*** EXERCISE MATERIALS ***

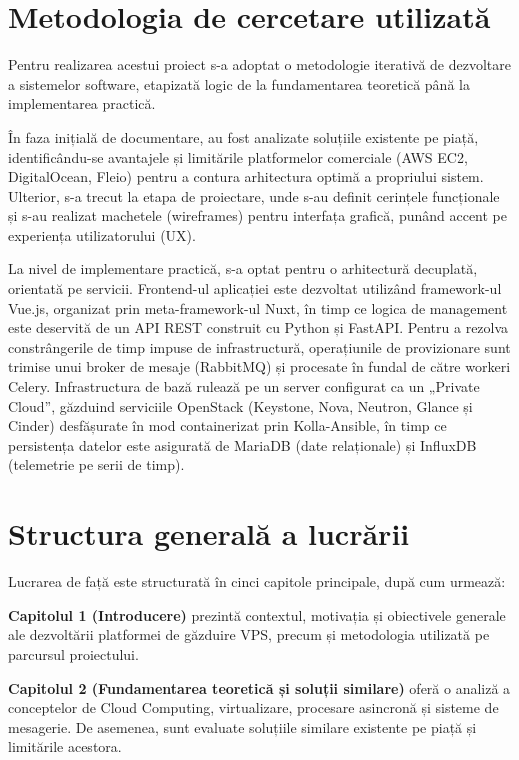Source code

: \section{Metodologia de cercetare utilizată}

Pentru realizarea acestui proiect s-a adoptat o metodologie iterativă de dezvoltare a sistemelor software, etapizată logic de la fundamentarea teoretică până la implementarea practică. 

În faza inițială de documentare, au fost analizate soluțiile existente pe piață, identificându-se avantajele și limitările platformelor comerciale (AWS EC2, DigitalOcean, Fleio) pentru a contura arhitectura optimă a propriului sistem. Ulterior, s-a trecut la etapa de proiectare, unde s-au definit cerințele funcționale și s-au realizat machetele (wireframes) pentru interfața grafică, punând accent pe experiența utilizatorului (UX).

La nivel de implementare practică, s-a optat pentru o arhitectură decuplată, orientată pe servicii. Frontend-ul aplicației este dezvoltat utilizând framework-ul Vue.js, organizat prin meta-framework-ul Nuxt, în timp ce logica de management este deservită de un API REST construit cu Python și FastAPI. Pentru a rezolva constrângerile de timp impuse de infrastructură, operațiunile de provizionare sunt trimise unui broker de mesaje (RabbitMQ) și procesate în fundal de către workeri Celery. Infrastructura de bază rulează pe un server configurat ca un „Private Cloud”, găzduind serviciile OpenStack (Keystone, Nova, Neutron, Glance și Cinder) desfășurate în mod containerizat prin Kolla-Ansible, în timp ce persistența datelor este asigurată de MariaDB (date relaționale) și InfluxDB (telemetrie pe serii de timp).

\section{Structura generală a lucrării}

Lucrarea de față este structurată în cinci capitole principale, după cum urmează:

\textbf{Capitolul 1 (Introducere)} prezintă contextul, motivația și obiectivele generale ale dezvoltării platformei de găzduire VPS, precum și metodologia utilizată pe parcursul proiectului.

\textbf{Capitolul 2 (Fundamentarea teoretică și soluții similare)} oferă o analiză a conceptelor de Cloud Computing, virtualizare, procesare asincronă și sisteme de mesagerie. De asemenea, sunt evaluate soluțiile similare existente pe piață și limitările acestora.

*** End of EXERCISE MATERIALS ***

### WHAT TO WORK ON
Starting at the top of the listing above, reproduce each line up to and including the one with "Pentru realizarea acestui"; omit the pictures.

### EXERCISE OUTPUT
Source code

: \section{Metodologia de cercetare utilizată}

Pentru realizarea acestui proiect s-a adoptat o metodologie iterativă de dezvoltare a sistemelor software, etapizată logic de la fundamentarea teoretică până la implementarea practică. 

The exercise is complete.